If so, that would suggest the system extends down to the level of property access and local civilian surroundings, turning seemingly ordinary sites into preplanned nodes in a missile network.

The document’s own emphasis on route inspection, site profiles, records and coded classification supports the picture of a missile force operating through a dispersed support architecture rather than through fixed bases alone.

Iranian missiles displayed in a park (March 26, 2026)Iranian missiles displayed in a park (March 26, 2026)

Why this puts civilians at risk

Nadimi warned that the use of civilian environments is especially troubling because many IRGC launchers are themselves designed to blend into civilian traffic.

“Many of these launchers essentially resemble civilian vehicles or trailers,” he said.

He added that larger launchers for Khorramshahr missiles can be covered with a white casing that makes them look like an ordinary white civilian trailer, while the towing vehicle is also typically white.

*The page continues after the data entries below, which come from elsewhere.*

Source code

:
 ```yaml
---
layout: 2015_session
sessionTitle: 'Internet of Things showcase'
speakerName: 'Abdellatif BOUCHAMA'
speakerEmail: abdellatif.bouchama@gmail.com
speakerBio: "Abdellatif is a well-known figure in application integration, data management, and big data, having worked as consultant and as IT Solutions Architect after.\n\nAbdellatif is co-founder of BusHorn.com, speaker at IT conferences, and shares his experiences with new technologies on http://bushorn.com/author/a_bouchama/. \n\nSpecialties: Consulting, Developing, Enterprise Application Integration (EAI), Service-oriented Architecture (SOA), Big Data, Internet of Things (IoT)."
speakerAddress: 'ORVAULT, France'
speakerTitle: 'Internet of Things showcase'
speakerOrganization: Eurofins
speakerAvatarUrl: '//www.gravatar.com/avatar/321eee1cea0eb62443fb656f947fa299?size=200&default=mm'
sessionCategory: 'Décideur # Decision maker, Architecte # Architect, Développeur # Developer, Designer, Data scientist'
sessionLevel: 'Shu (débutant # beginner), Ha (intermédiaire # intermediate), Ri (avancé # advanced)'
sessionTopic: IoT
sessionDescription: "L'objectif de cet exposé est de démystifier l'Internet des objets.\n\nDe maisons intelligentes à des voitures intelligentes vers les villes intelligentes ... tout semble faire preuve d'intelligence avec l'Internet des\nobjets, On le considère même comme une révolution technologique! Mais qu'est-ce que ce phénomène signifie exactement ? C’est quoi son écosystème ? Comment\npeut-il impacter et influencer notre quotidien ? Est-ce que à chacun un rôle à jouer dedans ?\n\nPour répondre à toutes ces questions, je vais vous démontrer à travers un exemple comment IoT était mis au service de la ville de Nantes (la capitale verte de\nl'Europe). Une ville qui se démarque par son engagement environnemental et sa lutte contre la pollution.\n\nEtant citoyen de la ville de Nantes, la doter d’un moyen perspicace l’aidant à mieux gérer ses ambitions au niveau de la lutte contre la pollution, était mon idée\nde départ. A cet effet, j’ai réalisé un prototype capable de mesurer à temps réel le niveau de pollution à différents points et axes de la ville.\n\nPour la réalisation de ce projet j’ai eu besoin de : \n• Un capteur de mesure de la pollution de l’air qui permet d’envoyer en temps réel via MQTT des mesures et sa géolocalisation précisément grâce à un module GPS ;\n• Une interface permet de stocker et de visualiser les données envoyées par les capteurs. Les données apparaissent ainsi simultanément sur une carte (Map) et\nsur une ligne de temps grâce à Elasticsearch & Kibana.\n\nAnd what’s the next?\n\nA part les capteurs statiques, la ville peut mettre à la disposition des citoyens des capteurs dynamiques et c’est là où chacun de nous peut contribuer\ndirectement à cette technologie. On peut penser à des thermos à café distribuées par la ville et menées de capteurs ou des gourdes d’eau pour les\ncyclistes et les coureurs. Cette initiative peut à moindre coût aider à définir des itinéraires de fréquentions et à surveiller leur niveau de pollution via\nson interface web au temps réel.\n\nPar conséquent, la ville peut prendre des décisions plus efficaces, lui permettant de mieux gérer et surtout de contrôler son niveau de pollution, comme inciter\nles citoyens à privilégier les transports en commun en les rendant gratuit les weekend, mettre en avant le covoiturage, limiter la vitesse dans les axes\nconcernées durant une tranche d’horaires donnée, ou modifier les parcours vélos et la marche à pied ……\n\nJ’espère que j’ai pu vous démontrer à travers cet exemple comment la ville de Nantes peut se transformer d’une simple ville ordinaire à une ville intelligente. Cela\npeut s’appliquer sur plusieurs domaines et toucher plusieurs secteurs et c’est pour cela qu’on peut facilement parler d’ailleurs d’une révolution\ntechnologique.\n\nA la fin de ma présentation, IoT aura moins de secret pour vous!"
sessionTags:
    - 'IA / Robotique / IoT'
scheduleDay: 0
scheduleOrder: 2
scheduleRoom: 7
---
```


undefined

Smaller launchers, he said, are often painted not in conventional camouflage but in ways that make them less conspicuous in civilian surroundings.

That observation fits closely with the document’s emphasis on cover, concealment and post-launch disappearance. The combination of disguised launch vehicles and preidentified civilian sites suggests an operational doctrine built around blending missile units into non-military space.

According to Nadimi, this has direct consequences under the laws of war.

“The use of civilian environments, structures and buildings for this purpose is unlawful under the laws of war,” he said. “It removes the protection those buildings would otherwise have and turns them into legitimate military targets.”

The danger, he added, is that civilians living or working in such places may have no idea a missile launcher is being hidden in their vicinity until they themselves are exposed to attack.

An organized doctrine, not an exception

The leaked directive therefore appears to document something broader than the existence of underground missile facilities or dispersed launch sites.

It points to an organized method for extending missile operations into the civilian sphere – using industrial buildings, service facilities, sports complexes, warehouses and other non-military spaces as part of a launch architecture designed to survive surveillance, evade detection and preserve firing capability under wartime pressure.

In that sense, the document is not just about positions where missiles are launched from. It is about how a military force can fold launch operations into everyday civilian geography – and in doing so, transfer the risks of missile warfare onto places and people that outwardly have nothing to do with it.